While the contribution of the RAS to the pathogenesis of PH remains undisputed, identifying one or more circulating biomarkers from this system remains a challenge.^{57, 58} The rise in plasma Ang-(1–12) in patients with a diagnosis of PH is a novel observation, particularly as Ang-(1–12) but not plasma AGT and plasma Ang II were altered in the same patients. On the other hand, the sex independent effect of blood pressure elevations on basal PRA and NT-proBNP levels strengthens the possible involvement of plasma Ang-(1–12) as a biomarker of altered RAS activity in hypertensive vascular disease. This conclusion will require a more rigid evaluation in a well-controlled cohort of PH as the sample included in this study contained predominantly women, no data were available regarding dietary conditions and physical activity, and the reproducibility of blood pressure measurements over several visits were not available. The bias imposed by the larger representation of women in the pilot study and the past use of antihypertensive medications in two of the 6 men did not alter the presence of higher Ang-(1–12) in these PH patients. With no attempt to mitigate the potential limitations of the present study, we can conclude that this study shows that Ang-(1–12) is a component of the circulating RAS in normal and hypertensive subjects at concentrations that are lower than circulating AGT and yet higher than those reported for Ang I⁵⁹ and, as documented in this study, Ang II. The demonstration of Ang-(1–12) as a source for direct Ang II production^{14, 15}, its higher expression in the blood of patients succumbing from Acute Respiratory Distress Syndrome (ARDS) infection²⁹, and the visualization of Ang-(1–12) immunoreactive products in the enlarged left atria of patients undergoing heart surgery due to left heart disease^{27, 28} or resistant atrial fibrillation¹¹ poses a need to rethink how primary canonical pathways are for Ang II production in the development and progression of cardiovascular and metabolic diseases.

Perspectives.

In this observational study we demonstrate the presence of Ang-(1–12) in the blood of normal and hypertensive humans and provide evidence that increased plasma levels of this Ang II-forming substrate, and not plasma AGT or plasma Ang II, associates with the presence of primary essential hypertension.

Novelty and Significance:

What Is New?

The blood of men and women contain angiotensin-(1–12) at concentrations that can easily be interpreted to serve as a source for the formation of angiotensin II in the circulation.

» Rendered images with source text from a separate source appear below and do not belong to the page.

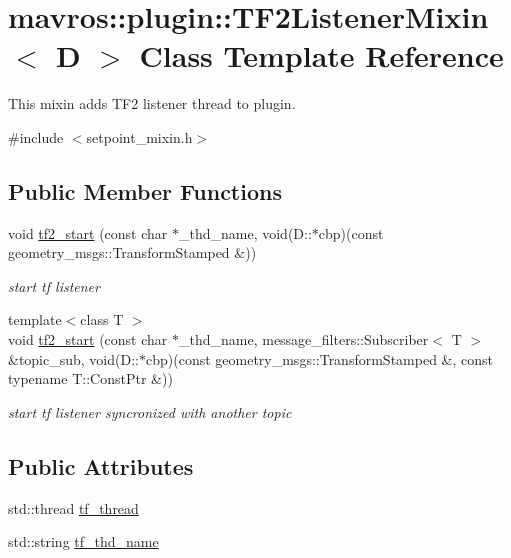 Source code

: \hypertarget{classmavros_1_1plugin_1_1TF2ListenerMixin}{}\section{mavros\+::plugin\+::T\+F2\+Listener\+Mixin$<$ D $>$ Class Template Reference}
\label{classmavros_1_1plugin_1_1TF2ListenerMixin}


This mixin adds T\+F2 listener thread to plugin.  




{\ttfamily \#include $<$setpoint\+\_\+mixin.\+h$>$}

\subsection*{Public Member Functions}
\begin{DoxyCompactItemize}
\item 
void \mbox{\hyperlink{group__plugin_ga900fbf118417e6308394b803276bd257}{tf2\+\_\+start}} (const char $\ast$\+\_\+thd\+\_\+name, void(D\+::$\ast$cbp)(const geometry\+\_\+msgs\+::\+Transform\+Stamped \&))
\begin{DoxyCompactList}\small\item\em start tf listener \end{DoxyCompactList}\item 
{\footnotesize template$<$class T $>$ }\\void \mbox{\hyperlink{group__plugin_gab0cf1ee9c93e92fdcabb98e9eba093c5}{tf2\+\_\+start}} (const char $\ast$\+\_\+thd\+\_\+name, message\+\_\+filters\+::\+Subscriber$<$ T $>$ \&topic\+\_\+sub, void(D\+::$\ast$cbp)(const geometry\+\_\+msgs\+::\+Transform\+Stamped \&, const typename T\+::\+Const\+Ptr \&))
\begin{DoxyCompactList}\small\item\em start tf listener syncronized with another topic \end{DoxyCompactList}\end{DoxyCompactItemize}
\subsection*{Public Attributes}
\begin{DoxyCompactItemize}
\item 
std\+::thread \mbox{\hyperlink{group__plugin_ga5ac5c640e09c36aefab3741e96bcd3ab}{tf\+\_\+thread}}
\item 
std\+::string \mbox{\hyperlink{group__plugin_gaff209548a5d3a38bdbf724ba30f9bcbb}{tf\+\_\+thd\+\_\+name}}
\end{DoxyCompactItemize}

While plasma angiotensin-(1–12) shows no sex-differences in normotensive subjects, this Ang II-forming substrate correlated with plasma concentrations of AGT, aldosterone, and PRA only in men.

Angiotensin-(1–12) in plasma is elevated in hypertensive men and women patients in association with comparative increases in PRA and plasma NT-proBNP.

What is Relevant?

Circulating levels of Ang-(1–12) may be more predictive of increased RAS activity in human cardiovascular disease compared to plasma AGT or even Ang II.